=== Section Start ===

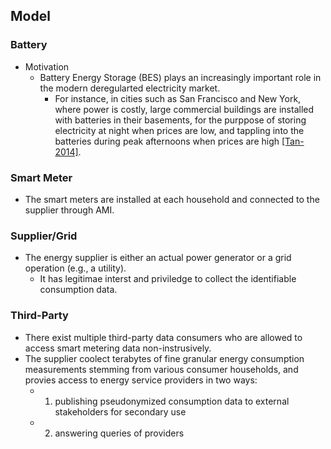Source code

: ## Model


### Battery
- Motivation
  - Battery Energy Storage (BES) plays an increasingly important role in the modern deregularted electricity market. 
    - For instance, in cities such as San Francisco and New York, where power is costly, large commercial buildings are installed with batteries in their basements, for the purppose of storing electricity at night when prices are low, and tappling into the batteries during peak afternoons when prices are high [[Tan-2014]](http://ieeexplore.ieee.org/stamp/stamp.jsp?arnumber=7007733).

### Smart Meter
- The smart meters are installed at each household and connected to the supplier through AMI.

### Supplier/Grid
- The energy supplier is either an actual power generator or a grid operation (e.g., a utility).
  - It has legitimae interst and priviledge to collect the identifiable consumption data. 
  
### Third-Party
- There exist multiple third-party data consumers who are allowed to access smart metering data non-instrusively. 
- The supplier coolect terabytes of fine granular energy consumption measurements stemming from various consumer households, and provies access to energy service providers in two ways:
  - 1. publishing pseudonymized consumption data to external stakeholders for secondary use
  - 2. answering queries of providers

=== Section End ===

Looking at the entries above, determine how many lines contain the word "providers" and state only that number.

* **PROBLEM SOLUTION**: 2